久保榮、劇作家、演出家。1900年札幌生まれ、1958年没。代表作に『火山灰地』『林檎園日記』『日本の気象』など多数、小説『のぼり窯』などがある。
その久保榮が、劇団民藝附属水品演劇研究所の生徒を相手に1956年4月から翌年3月まで講義をした記録が『久保榮演技論講義』であり、生徒の手でまとめられて(編集同人代表、山田善靖)出版されたのが1976年3月(三一書房)で、今回の再刊(影書房)は久保榮の没後50年にあたる。
私が劇団民藝俳優教室(水品演劇研究所が改称されて2年目)に入所したのは、1962年4月。前年11月から12月にかけて京都で『火山灰地』の一部、二部を観劇したのがきっかけになった。
第一部では幕開きの宇野重吉の朗読に強烈な印象を受けた。「先住民族の原語を翻訳すると/「河の岐(わか)れたところを意味するこの市(まち)は/……」。ぐいぐい肉迫してくる朗読が私に向かって語りかけてくる。
実は前夜、すでに初日に観劇した私だったが、知人などいないのに楽屋を訪ね、チケットはないが、どうしてももう一度観たい、なんとかしてほしいとお願いした。すると鈴木瑞穂と演出部のNが、席はないが通路に座って観ることでかまわないかと応対してくれて、客席にもぐり込んだ。文字通りモグリの観客だった。それが前夜には味わえなかった幕開きからの感動に結びついたのだと思っている。
1カ月後、第二部もまったく同じ情況だった。私はまた2度観た。ラストの鈴木瑞穂演ずる「市橋」のせりふ。「したらみなさんさ伝えてくださえー 愛んこい男の子だってなー 泉の治郎さ そっくりでねいすか」。
二つのせりふは宇野、鈴木の音色とともに私の胸にしまいこまれ、今でも時おり口から出てくる。
劇団に入るとすぐに、「演技論講義」をまとめるメンバーと出会った。「ことばをおぼえるだけのノートはとらないで」という講義の再現は、なかなか大変だったようだ。会合は毎週土曜日に開かれていた。
同じころ、久保マサに声をかけられ、『火山灰地』上演を機に出版されていた『久保榮全集』全十二巻(三一書房)の最終校正を手伝い、謝礼にと完成した一冊ずつをいただくのが嬉しかった。

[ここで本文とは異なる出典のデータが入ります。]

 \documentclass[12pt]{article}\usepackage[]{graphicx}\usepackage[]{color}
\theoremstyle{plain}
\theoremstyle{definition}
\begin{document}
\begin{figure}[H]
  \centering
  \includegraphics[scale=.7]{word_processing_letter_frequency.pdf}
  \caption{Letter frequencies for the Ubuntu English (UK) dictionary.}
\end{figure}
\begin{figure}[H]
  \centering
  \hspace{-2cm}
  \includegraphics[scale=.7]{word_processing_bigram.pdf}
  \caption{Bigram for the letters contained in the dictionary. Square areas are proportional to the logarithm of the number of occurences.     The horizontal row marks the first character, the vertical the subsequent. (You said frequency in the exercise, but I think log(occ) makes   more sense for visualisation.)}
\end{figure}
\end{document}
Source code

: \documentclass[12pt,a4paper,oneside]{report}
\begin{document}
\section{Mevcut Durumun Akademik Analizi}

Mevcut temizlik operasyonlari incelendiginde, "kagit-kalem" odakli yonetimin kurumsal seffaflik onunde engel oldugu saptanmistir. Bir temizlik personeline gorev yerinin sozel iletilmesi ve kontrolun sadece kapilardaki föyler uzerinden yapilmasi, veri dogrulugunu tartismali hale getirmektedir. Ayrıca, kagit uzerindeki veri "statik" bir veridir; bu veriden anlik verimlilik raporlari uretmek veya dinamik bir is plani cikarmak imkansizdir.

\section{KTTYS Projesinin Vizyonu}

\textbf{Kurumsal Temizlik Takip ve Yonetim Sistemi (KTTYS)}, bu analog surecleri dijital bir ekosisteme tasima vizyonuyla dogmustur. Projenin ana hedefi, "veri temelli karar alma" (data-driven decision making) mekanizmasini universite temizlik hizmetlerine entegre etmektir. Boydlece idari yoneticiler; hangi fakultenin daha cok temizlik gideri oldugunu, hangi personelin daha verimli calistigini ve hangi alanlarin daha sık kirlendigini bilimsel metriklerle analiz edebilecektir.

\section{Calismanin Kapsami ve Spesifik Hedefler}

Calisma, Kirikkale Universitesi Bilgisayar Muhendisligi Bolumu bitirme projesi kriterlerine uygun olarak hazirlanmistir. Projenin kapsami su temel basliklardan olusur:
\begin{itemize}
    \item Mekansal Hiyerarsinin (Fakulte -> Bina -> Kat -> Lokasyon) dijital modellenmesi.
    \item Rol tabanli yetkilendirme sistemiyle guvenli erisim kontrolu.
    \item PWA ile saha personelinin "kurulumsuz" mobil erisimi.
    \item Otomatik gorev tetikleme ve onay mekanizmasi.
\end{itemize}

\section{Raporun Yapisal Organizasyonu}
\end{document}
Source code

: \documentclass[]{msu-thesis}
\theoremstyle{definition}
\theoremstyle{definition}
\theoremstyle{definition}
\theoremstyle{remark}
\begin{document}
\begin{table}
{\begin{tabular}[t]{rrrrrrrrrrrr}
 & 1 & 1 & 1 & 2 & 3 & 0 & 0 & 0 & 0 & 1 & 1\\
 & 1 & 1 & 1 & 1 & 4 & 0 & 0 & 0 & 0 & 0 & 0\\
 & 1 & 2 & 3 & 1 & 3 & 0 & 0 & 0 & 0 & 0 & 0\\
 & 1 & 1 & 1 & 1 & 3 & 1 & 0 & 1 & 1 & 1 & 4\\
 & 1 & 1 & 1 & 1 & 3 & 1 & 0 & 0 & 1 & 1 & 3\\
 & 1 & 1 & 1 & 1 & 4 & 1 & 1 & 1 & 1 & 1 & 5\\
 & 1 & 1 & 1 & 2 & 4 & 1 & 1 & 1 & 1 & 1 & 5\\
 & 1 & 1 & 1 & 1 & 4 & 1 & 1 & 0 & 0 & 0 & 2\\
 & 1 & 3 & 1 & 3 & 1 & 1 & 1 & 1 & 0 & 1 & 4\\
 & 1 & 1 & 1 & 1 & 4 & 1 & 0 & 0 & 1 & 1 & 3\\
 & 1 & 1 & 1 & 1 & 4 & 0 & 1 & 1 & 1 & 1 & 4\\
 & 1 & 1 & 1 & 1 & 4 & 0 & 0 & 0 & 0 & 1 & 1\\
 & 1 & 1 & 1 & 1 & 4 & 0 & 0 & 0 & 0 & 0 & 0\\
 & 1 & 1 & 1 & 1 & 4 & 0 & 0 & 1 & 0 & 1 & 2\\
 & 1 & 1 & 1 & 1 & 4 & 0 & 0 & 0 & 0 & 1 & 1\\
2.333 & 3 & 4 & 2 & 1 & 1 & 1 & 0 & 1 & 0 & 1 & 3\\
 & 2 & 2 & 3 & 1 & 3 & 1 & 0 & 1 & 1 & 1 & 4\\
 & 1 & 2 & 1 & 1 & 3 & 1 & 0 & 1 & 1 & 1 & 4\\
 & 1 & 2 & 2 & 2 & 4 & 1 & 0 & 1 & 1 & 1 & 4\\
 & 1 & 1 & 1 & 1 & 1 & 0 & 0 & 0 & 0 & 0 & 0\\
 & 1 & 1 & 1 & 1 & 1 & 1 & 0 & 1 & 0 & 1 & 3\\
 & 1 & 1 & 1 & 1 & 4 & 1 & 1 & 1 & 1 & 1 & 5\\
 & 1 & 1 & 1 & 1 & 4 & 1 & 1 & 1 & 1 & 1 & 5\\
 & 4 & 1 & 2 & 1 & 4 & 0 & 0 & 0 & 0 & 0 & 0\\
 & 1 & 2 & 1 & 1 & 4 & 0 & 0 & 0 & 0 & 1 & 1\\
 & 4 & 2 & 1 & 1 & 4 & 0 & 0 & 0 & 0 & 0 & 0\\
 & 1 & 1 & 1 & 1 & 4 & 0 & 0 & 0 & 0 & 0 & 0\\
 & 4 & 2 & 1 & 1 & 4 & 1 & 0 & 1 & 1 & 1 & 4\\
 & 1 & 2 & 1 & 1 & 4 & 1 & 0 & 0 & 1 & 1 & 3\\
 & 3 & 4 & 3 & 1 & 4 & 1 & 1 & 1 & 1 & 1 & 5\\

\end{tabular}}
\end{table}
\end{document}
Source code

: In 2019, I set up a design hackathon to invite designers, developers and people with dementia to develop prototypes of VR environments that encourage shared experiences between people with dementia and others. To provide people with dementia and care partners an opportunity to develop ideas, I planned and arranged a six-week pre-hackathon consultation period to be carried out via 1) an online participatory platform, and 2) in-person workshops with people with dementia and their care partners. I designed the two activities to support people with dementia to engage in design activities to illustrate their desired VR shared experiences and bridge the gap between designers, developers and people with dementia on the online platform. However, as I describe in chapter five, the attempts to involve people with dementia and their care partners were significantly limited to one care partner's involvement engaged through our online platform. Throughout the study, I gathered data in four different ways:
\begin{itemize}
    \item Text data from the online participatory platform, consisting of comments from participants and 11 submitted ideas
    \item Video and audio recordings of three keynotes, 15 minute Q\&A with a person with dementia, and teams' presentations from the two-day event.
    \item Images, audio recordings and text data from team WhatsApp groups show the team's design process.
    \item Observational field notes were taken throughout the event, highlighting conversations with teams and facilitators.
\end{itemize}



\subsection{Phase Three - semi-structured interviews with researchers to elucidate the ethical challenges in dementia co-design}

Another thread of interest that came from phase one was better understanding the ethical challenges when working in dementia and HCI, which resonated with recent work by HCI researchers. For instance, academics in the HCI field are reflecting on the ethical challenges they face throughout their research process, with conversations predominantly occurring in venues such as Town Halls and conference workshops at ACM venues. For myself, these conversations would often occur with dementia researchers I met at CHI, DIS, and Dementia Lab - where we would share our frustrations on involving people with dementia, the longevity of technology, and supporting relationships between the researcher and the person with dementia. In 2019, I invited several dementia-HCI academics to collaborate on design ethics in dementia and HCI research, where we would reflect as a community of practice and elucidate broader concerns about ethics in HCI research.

劇団では木下順二作、宇野重吉演出の『オットーと呼ばれる日本人』の稽古が始まっていた。
ことし6月28日、札幌市豊平区の天神山緑地にある『林檎園日記』碑の前で久保榮没後50年の集いが開かれた。呼びかけ人は本山節彌、森一生である。
この機会に『久保榮演技論講義』が一冊でも多く読まれることをねがっている。